START EXCERPTED RECORDS
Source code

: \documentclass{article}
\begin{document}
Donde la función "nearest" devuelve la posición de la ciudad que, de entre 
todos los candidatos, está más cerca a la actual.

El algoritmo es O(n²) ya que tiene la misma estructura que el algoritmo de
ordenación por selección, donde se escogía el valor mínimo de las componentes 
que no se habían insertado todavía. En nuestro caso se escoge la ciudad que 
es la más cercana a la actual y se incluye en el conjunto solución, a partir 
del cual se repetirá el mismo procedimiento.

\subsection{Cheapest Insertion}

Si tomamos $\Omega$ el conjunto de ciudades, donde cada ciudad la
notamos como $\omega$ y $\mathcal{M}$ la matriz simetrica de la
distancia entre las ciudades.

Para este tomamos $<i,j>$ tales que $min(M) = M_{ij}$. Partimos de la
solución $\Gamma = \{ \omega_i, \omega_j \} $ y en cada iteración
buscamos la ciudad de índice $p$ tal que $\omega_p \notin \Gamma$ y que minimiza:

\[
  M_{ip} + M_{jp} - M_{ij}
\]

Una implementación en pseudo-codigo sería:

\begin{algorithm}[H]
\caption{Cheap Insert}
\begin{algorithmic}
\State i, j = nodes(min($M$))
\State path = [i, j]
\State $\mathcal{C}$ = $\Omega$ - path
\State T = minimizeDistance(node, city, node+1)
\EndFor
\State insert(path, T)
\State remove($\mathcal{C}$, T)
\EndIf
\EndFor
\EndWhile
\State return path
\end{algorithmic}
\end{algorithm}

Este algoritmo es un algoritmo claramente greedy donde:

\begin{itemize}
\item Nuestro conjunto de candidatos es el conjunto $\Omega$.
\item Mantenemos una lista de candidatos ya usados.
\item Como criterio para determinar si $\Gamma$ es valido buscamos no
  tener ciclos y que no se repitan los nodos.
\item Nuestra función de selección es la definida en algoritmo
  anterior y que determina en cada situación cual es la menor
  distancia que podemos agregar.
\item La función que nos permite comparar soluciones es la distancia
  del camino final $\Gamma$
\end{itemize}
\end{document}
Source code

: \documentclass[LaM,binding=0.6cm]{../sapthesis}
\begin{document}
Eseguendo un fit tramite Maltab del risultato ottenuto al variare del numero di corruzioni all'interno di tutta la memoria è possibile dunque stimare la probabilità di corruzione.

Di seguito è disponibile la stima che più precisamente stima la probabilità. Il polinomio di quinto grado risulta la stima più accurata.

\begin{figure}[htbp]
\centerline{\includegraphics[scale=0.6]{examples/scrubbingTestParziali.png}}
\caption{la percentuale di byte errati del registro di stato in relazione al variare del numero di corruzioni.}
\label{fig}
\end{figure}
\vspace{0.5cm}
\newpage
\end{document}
END EXCERPTED RECORDS
THE TASK => In the material above, transcribe exactly the lines beginning at the one with "distancia entre las ciudades." and ending at the one with "Una implementación en", both included.

SOLUTION TO THIS PROBLEM =>
distancia entre las ciudades.

Para este tomamos $<i,j>$ tales que $min(M) = M_{ij}$. Partimos de la
solución $\Gamma = \{ \omega_i, \omega_j \} $ y en cada iteración
buscamos la ciudad de índice $p$ tal que $\omega_p \notin \Gamma$ y que minimiza:

\[
  M_{ip} + M_{jp} - M_{ij}
\]

Una implementación en pseudo-codigo sería:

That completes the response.